Implementing continuous delivery on an infrastructure product has been a learning experience for the company over the last couple of years. A lot of established best practices focus on continuous delivery with multiple deployments a day — but Toman is running infrastructure on a very large scale (hundreds of thousands of virtual servers) and he had to transform those concepts significantly.

Currently, they pull from Trunk once a day, and try to deploy every one to two weeks. Learning from that process, they’ve been working with the community to adapt their processes to move toward monthly milestones, to think about doing automated tests from Trunk on a regular basis, and to basically work cooperatively to make continuous deployment an easier process not only for Rackspace, but for others in the OpenStack community.

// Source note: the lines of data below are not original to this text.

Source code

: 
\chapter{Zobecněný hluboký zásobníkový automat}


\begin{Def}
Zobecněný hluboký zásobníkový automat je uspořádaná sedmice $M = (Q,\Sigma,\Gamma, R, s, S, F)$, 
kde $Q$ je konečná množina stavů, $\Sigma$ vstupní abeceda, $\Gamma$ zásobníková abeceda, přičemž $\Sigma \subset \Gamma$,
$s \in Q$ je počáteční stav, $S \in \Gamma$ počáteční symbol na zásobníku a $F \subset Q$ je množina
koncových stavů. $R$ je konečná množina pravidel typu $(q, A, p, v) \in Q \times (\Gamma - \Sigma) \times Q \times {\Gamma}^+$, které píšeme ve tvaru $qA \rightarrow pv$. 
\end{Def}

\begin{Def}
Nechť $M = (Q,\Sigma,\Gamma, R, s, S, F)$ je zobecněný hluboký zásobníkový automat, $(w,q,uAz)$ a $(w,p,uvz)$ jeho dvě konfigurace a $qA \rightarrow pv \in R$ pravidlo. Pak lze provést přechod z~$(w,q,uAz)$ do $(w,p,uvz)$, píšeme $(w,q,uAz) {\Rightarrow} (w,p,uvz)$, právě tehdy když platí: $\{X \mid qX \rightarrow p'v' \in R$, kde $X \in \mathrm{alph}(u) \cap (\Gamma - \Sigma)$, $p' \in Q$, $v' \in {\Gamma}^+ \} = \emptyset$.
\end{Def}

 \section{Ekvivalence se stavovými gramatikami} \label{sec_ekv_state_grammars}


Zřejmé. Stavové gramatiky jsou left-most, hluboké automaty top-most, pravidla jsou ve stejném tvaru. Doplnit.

They are still working to quantify the benefits of continuous delivery, but they are certainly able to move things into production in a faster way.

Toman says it allows Rackspace to stay on the leading edge, while staying close within the community. They’re exploring new territory, which is an amazing part about being in an open source project. It’s not the perspective of Rackspace alone. Rather, it’s the collective perspective of Dell, HP, Cloudscaling, Piston, Nebulus, etc. They all come together to discuss different points of view that they wouldn’t discover on any one company’s own turf.

Toman is excited about the pace at which they’re progressed over the last several releases (and we are too!).